Fletcher's Cove / Boathouse (Mile 8.2)
Fletcher's Boathouse was a venerable Washington institution providing rowboats, canoes, bait and tackle, soft drinks, and more recently bicycles; it was founded in the 1850's by the great-great-grandfather of the last owner-manager Ray Fletcher and his siblings. The Fletchers retired in 2004 and a National Park Service concessionaire assumed responsibility for the operation of the concessions. The Park Service renamed the area around the boathouse "Fletcher's Cove" although most people still call it "Fletcher's Boathouse." A tunnel for motor vehicles runs under the Canal here. In 1999 archaeological excavations were done in the area around the bottom of the wooden steps from the Tow Path; there were many discoveries of artifacts from an earlier settlement here; reports are not yet available.
Abner Cloud House (Mile 8.2)
Located between Fletcher's and Canal Road, it is the oldest existing structure along the Canal. Built in 1801 by Abner Cloud, a miller, it was used both as a family residence and for storage of grain and flour. His widow lived here until 1852.
Inclined Plane for Canal Boats (Mile 9.2)
A major engineering feat of its day, the inclined plane, removed when the railway was built, took canal boats down to the river in order to avoid the congestion of boats in Georgetown.
Foundry Branch Tunnel (Mile 9.8)
This tunnel, once used for motor vehicles, is now used only by bicyclists and pedestrians; it goes under the Canal, connecting the Capital Crescent Trail and Tow Path to the north side of Canal Road at Foxhall Road.
Aqueduct Bridge (Mile 10.3)
Only abutments remain of this remarkable bridge, opened in 1843, which carried canal boats across the Potomac to connect with the Alexandria Canal, the only remains of which are in Old Town Alexandria. The Aqueduct Bridge had an 1100' wooden trunk filled with water to a depth of 7', together with a tow path for the mules. During the Civil War, this bridge was drained and the trunk converted to a double-track wagon road. Rebuilt after the war with a wagon road over the water-filled trunk, it carried both barges and wagons, but in 1886 it was replaced by a steel bridge on the same abutments carrying vehicles and pedestrians. The Aqueduct Bridge was replaced by the Key Bridge in 1924, but it was not torn down until 1934.
Francis Scott Key Bridge (Mile 10.5)
Its seven arches connect Georgetown and Rosslyn, as well as the hiker/biker trails on both sides of the river. Francis Scott Key lived in a house at 3516 M Street from 1805 to the late 1830's, and wrote the Star Spangled Banner here. The house was moved and preserved in 1949.
Wisconsin Avenue (Mile 10.7, elevation 15 feet)
It here intersects with K Street; its elevation when previously crossed by the Trail in the tunnel in Bethesda was 325 feet.
Georgetown Waterfront Park/Washington Harbour/Thompson Boat Center (10.5 to 11.0)

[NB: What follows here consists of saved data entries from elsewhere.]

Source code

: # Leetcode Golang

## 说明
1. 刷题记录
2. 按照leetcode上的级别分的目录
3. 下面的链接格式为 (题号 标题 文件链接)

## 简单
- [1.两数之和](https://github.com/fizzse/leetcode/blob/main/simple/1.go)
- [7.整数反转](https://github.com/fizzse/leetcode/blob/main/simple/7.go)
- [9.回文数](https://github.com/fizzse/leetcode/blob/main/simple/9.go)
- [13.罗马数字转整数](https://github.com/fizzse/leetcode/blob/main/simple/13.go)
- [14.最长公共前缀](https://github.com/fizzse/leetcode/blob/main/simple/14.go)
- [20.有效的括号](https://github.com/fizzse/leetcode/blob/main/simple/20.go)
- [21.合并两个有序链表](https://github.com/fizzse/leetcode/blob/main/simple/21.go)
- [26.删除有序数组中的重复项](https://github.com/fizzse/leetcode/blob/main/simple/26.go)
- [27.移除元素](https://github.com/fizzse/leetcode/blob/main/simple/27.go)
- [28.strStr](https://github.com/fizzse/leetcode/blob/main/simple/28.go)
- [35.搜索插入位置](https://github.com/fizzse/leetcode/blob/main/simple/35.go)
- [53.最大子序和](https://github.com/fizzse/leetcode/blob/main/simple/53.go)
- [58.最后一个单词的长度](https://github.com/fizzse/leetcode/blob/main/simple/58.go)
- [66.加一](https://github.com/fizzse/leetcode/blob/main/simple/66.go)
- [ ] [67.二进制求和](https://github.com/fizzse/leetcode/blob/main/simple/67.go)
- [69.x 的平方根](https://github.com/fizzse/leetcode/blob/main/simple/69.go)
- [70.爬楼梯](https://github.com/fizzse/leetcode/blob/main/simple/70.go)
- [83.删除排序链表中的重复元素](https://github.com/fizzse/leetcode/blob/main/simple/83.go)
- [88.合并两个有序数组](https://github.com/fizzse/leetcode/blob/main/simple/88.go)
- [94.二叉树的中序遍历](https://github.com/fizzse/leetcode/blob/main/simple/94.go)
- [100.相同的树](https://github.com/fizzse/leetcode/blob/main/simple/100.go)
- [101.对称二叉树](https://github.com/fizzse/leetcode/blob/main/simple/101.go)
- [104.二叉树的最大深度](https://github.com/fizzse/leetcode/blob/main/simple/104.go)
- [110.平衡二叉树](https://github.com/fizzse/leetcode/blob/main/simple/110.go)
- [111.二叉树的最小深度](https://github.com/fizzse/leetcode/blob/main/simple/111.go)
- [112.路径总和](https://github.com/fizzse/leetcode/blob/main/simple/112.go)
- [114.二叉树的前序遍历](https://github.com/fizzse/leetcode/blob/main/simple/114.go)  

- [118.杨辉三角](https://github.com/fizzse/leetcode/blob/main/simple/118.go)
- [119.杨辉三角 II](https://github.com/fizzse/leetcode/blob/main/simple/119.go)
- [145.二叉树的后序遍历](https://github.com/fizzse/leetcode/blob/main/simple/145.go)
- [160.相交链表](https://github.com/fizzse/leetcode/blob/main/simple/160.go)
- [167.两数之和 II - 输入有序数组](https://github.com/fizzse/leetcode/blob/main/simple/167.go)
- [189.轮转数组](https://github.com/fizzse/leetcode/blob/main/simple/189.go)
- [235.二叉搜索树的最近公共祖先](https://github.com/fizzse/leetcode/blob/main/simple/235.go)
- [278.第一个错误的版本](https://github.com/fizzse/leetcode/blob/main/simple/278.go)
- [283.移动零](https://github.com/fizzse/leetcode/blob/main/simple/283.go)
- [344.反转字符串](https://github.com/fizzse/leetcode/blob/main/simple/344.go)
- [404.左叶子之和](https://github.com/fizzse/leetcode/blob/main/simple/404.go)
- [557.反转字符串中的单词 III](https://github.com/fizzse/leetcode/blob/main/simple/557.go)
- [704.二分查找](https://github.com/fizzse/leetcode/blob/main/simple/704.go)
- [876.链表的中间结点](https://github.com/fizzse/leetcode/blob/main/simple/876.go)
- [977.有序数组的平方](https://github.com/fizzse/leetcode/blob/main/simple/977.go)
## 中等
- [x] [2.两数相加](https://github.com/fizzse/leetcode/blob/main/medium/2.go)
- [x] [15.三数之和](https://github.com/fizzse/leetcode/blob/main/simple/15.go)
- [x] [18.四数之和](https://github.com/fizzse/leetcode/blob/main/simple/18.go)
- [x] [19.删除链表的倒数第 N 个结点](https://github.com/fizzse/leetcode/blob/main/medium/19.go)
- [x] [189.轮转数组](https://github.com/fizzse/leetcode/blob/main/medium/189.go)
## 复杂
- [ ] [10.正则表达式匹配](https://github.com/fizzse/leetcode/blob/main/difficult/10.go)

Formerly industrial, this asphalted area between Water Street/K Street was transferred in 2000 to the National Park Service and is projected to become an attractive recreation asset. A trail along the river connects with the restaurant area on the riverfront of Washington Harbour, a fanciful building designed by Washington architect Arthur Cotton Moore. Note the tops of the steel walls in the pavement on the river side of the fountain area, which can be raised to keep out the water when the river floods. Beyond the restaurant area, the Thompson Boat Center is the focus of crews and other boating. Access to the Rock Creek Trail is beyond the metered parking lot at Thompson's.